=== Problem details ===
How many lines in the listing below hold the word "forwarded"? Answer with the number only.

=== Given entries ===
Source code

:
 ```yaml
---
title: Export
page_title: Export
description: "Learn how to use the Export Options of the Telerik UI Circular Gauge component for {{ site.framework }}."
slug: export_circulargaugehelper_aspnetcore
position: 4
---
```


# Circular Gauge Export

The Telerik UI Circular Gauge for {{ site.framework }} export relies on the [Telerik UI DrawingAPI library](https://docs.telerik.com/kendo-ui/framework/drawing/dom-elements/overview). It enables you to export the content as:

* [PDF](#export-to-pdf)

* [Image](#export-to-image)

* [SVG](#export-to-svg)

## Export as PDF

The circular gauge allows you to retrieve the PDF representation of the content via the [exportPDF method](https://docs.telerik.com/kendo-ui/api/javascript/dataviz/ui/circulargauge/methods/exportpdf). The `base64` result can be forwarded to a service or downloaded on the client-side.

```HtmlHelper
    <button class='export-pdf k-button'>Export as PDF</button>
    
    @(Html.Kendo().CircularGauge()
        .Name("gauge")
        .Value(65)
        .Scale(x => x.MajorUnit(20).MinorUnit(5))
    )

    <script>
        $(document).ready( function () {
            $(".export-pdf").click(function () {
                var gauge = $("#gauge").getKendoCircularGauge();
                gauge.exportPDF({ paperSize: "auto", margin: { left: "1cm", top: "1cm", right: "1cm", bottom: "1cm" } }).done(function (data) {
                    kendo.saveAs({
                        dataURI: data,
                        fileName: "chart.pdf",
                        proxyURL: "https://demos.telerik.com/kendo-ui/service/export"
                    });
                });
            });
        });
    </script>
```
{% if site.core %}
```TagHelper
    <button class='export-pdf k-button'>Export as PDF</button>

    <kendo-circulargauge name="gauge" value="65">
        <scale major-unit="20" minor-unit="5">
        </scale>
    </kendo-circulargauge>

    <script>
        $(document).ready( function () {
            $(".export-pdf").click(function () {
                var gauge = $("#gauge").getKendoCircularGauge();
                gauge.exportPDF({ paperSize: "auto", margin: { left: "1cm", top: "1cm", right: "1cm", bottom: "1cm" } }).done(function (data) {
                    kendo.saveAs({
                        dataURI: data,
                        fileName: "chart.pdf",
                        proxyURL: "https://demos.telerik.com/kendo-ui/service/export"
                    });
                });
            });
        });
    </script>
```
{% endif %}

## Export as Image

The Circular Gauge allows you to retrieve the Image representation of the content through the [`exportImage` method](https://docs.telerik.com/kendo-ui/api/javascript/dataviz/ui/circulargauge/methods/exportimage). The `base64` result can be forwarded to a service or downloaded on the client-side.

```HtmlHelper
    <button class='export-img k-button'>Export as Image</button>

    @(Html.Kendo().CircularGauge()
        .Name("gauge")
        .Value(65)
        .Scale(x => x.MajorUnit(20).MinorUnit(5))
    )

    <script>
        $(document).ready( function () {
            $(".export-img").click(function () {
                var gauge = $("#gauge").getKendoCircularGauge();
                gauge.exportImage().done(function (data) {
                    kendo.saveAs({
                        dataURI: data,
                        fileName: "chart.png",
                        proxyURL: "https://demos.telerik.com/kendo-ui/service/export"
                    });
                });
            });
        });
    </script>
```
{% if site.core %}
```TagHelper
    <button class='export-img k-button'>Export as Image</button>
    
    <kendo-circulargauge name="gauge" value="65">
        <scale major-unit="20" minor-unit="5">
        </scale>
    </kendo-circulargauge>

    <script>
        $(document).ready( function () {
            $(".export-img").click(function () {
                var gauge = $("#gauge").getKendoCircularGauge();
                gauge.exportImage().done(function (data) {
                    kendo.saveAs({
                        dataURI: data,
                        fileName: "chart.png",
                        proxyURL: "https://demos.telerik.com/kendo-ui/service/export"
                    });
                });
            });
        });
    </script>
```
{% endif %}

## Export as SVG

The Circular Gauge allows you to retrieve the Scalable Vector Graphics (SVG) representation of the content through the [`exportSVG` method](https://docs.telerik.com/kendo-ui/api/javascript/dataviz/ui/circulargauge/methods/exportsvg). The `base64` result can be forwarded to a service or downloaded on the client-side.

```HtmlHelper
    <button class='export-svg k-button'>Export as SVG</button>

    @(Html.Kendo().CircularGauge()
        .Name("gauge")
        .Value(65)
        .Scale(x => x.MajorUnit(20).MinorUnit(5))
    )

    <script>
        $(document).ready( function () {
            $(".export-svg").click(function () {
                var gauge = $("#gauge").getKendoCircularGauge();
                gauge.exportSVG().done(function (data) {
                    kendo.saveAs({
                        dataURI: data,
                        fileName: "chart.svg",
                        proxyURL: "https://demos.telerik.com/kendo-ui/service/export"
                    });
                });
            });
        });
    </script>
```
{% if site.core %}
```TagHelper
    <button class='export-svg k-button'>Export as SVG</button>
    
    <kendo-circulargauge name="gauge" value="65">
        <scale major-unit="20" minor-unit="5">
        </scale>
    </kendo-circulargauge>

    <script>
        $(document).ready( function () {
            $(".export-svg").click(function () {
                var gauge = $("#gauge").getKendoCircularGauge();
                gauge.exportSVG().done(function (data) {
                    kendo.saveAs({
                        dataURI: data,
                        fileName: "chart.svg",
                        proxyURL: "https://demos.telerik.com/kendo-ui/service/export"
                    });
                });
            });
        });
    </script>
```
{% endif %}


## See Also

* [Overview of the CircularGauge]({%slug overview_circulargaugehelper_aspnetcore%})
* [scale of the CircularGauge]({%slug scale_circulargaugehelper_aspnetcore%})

=== Task solution ===
3